◆ **About this task**
How many of the lines below hold the string "NodeJS"? Say only the number.

◆ **Records for this task**
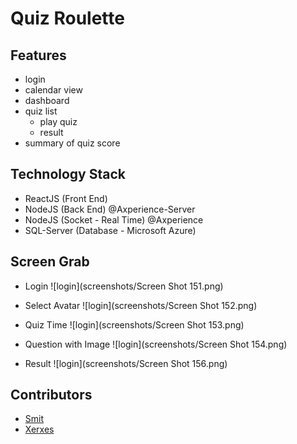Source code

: # Quiz Roulette

## Features

- login
- calendar view
- dashboard
- quiz list
  - play quiz
  - result
- summary of quiz score

## Technology Stack

- ReactJS (Front End)
- NodeJS (Back End) @Axperience-Server
- NodeJS (Socket - Real Time) @Axperience
- SQL-Server (Database - Microsoft Azure)

## Screen Grab

- Login
![login](screenshots/Screen Shot 151.png)

- Select Avatar
![login](screenshots/Screen Shot 152.png)

- Quiz Time
![login](screenshots/Screen Shot 153.png)

- Question with Image
![login](screenshots/Screen Shot 154.png)

- Result
![login](screenshots/Screen Shot 156.png)

## Contributors

- [Smit](https://github.com/shah-smit)
- [Xerxes](https://github.com/XXerxesG)
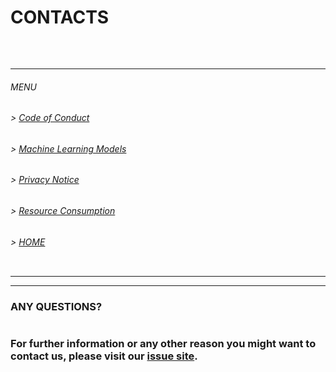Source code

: # CONTACTS
<pre>


</pre>
---
###### MENU

###### > [Code of Conduct](CODE_OF_CONDUCT.md)
###### > [Machine Learning Models](ML.md)
###### > [Privacy Notice](PRIVACY_NOTICE.md)
###### > [Resource Consumption](RESOURCE_CONSUMPTION.md)
###### > [HOME](index.md)

<pre>
</pre>

---
---

### ANY QUESTIONS? 
<pre>
</pre>
### For further information or any other reason you might want to contact us, please visit our [issue site](https://github.com/hm-sAIn/sAIn/issues).
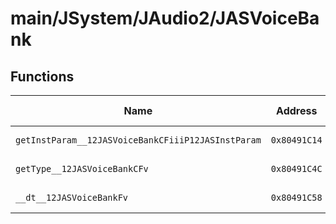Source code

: # main/JSystem/JAudio2/JASVoiceBank

## Functions

| Name | Address | Match % |
|------|---------|---------|
| `getInstParam__12JASVoiceBankCFiiiP12JASInstParam` | `0x80491C14` | :x: (0.0%) |
| `getType__12JASVoiceBankCFv` | `0x80491C4C` | :x: (0.0%) |
| `__dt__12JASVoiceBankFv` | `0x80491C58` | :x: (0.0%) |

◆ **Answer to this task**
2